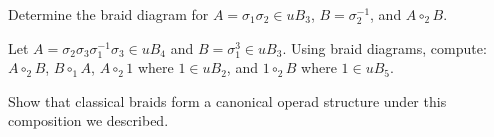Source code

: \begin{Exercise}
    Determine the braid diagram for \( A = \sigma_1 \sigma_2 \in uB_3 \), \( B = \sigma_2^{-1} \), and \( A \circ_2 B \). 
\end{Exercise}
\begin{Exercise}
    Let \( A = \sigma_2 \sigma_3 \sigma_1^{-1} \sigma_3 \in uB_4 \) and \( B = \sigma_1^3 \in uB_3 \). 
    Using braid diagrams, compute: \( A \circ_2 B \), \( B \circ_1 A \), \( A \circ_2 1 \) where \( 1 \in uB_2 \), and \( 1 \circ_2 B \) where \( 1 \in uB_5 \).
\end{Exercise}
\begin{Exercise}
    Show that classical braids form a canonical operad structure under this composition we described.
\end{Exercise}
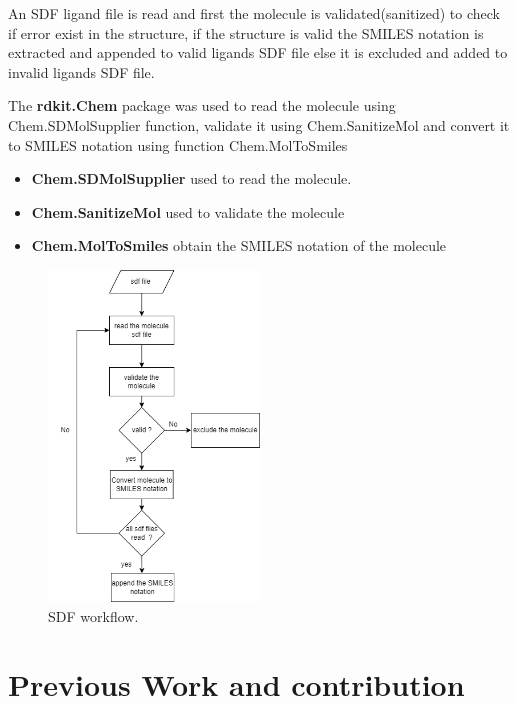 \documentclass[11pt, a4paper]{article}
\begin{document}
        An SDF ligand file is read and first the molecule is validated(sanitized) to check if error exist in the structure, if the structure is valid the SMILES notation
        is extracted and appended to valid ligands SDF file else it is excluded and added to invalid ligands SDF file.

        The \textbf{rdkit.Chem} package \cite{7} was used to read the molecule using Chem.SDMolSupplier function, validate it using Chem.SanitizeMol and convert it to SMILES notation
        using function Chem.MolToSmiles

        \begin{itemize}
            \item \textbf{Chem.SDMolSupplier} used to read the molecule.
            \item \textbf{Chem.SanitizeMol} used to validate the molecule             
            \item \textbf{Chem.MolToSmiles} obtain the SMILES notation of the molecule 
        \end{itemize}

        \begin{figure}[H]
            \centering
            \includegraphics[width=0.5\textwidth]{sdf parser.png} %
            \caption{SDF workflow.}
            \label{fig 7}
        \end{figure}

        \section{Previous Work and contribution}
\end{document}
______
Locate the word "read" in the data above. Copy every line carrying it.

        An SDF ligand file is read and first the molecule is validated(sanitized) to check if error exist in the structure, if the structure is valid the SMILES notation
        The \textbf{rdkit.Chem} package \cite{7} was used to read the molecule using Chem.SDMolSupplier function, validate it using Chem.SanitizeMol and convert it to SMILES notation
            \item \textbf{Chem.SDMolSupplier} used to read the molecule.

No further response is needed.